La mostra a Palazzo Grassi presenta una variopinta e poliedrica compagnia di artisti. Al contrario della “sorella” di Punta della Dogana, il colore è l’elemento centrale di questo allestimento. Adattandosi perfettamente alle differenti tipologie degli ambienti a disposizione, la curatrice, Caroline Bourgeois, è riuscita a proporre due mostre diversissime e profondamente legate da fili sottili e profondi, che fanno riflettere sull’essenza della vita stessa.
A farla da padrona, nelle sale di Palazzo Grassi, è l’installazione di Joana Vasconcelos, Contamination (2008-10), una gigantesca e poliforme germinazione composta da patchwork di differenti materiali, raccolti e cuciti dall’artista. La Vasconcelos è quella del lampadario-tampax alla Biennale del 2005, e rammentandoselo si comprende immediatamente la proposta provocatoria e femminista che c’è dietro Contamination. Un’opera legata all’artigianato femminile che diventa il perno della Fondazione Pinault. Contraltare diretto di questa megainstallazione che letteralmente avvolge tutto il palazzo, è il sempreverde Puppy di Jeff Koons.

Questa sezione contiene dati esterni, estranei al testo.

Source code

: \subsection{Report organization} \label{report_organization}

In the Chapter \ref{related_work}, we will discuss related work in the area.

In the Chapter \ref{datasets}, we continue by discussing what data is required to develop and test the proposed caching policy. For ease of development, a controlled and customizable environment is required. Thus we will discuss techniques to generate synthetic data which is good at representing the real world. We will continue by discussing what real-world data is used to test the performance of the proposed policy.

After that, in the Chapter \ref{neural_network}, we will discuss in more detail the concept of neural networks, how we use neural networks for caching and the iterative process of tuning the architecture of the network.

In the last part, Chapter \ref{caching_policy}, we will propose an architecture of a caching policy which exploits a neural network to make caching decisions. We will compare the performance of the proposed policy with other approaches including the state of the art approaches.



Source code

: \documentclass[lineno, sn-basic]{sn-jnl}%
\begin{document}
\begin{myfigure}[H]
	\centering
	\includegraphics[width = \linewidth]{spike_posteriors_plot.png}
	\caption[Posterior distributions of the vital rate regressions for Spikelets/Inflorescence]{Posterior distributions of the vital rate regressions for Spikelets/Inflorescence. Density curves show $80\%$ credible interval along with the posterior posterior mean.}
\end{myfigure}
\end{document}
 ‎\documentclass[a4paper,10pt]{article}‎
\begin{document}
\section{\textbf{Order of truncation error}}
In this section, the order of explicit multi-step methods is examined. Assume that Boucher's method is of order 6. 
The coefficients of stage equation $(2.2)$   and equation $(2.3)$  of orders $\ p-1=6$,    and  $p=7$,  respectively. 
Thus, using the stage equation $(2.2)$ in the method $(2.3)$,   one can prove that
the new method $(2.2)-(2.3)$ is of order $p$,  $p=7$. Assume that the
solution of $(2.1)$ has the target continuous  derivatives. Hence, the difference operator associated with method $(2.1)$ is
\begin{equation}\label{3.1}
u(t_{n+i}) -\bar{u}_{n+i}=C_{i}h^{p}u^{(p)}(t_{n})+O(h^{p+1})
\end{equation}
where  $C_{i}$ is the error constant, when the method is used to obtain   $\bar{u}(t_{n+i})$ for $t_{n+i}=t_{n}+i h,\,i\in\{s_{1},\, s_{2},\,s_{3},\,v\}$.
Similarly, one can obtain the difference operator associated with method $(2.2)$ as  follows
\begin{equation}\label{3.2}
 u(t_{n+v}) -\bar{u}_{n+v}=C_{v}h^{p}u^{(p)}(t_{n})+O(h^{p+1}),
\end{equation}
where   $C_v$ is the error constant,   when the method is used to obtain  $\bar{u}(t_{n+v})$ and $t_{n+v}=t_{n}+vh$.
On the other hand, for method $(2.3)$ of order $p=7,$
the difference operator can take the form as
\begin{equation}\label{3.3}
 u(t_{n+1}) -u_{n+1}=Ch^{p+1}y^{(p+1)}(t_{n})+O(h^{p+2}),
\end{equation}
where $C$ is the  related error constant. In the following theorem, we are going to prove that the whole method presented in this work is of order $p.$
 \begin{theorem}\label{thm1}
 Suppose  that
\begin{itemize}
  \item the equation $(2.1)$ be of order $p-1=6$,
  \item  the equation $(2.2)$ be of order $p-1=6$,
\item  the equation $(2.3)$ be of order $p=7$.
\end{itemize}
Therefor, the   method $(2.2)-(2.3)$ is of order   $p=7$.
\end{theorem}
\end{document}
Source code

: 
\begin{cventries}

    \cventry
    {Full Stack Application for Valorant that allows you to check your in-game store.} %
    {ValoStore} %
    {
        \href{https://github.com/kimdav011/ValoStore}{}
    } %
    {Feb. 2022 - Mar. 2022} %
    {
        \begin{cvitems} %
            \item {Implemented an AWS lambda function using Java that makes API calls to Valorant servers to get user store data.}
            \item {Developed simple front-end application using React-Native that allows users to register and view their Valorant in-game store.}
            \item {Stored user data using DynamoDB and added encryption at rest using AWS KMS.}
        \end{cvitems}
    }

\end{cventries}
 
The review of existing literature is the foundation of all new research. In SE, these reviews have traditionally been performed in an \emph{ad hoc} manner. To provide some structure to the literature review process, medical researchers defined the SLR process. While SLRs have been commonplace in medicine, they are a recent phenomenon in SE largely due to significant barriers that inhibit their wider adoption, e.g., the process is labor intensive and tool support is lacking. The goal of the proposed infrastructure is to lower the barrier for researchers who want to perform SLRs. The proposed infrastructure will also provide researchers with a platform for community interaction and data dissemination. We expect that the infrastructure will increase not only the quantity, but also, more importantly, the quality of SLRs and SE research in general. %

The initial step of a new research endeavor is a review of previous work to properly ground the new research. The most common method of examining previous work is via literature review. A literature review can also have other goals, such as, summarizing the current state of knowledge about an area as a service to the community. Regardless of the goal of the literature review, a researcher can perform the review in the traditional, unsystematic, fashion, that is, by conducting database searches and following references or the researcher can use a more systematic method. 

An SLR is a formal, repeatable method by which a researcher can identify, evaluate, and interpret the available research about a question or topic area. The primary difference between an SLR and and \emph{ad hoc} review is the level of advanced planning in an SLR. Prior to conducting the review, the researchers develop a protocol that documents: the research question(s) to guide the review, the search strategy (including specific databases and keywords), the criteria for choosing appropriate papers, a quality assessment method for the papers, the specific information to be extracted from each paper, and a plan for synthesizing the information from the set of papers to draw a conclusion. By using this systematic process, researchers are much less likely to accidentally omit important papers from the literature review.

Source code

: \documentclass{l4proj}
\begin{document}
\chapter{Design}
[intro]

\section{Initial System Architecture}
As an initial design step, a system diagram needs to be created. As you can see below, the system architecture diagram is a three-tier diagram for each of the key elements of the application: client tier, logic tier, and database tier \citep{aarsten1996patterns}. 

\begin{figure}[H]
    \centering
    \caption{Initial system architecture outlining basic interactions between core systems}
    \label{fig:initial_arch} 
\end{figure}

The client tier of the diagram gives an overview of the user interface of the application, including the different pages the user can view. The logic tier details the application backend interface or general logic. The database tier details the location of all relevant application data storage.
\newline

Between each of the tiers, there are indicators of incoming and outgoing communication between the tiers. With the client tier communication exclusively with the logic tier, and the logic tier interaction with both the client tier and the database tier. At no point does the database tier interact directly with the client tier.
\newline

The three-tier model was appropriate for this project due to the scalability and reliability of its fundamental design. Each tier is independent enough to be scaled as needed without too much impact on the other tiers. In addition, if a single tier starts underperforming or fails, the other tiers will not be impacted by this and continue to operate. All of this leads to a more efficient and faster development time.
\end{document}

Troviamo anche in questa mostra, meno che a Punta della Dogana in verità, un certo riutilizzo di opere e artisti che a volte annoia un poco. Come annoia l’installazione di Thomas Houseago, L’Homme Pressè (2010-11), una rivisitazione picassiana della figura umana a grandezza monumentale, posta proprio sul Canal Grande.
Nel mezzanino si ri-vede Francesco Vezzoli, con due lavori allestiti in altrettante sale cinema speculari: Democrazy (2007), visto alla Biennale del 2007, e Marlene Redux: a true Hollywood story (2006), una sorta di coccodrillo narrato sottoforma di video entertainment dove il nostro si cimenta in un’autocelebrazione ironica e dissacrante.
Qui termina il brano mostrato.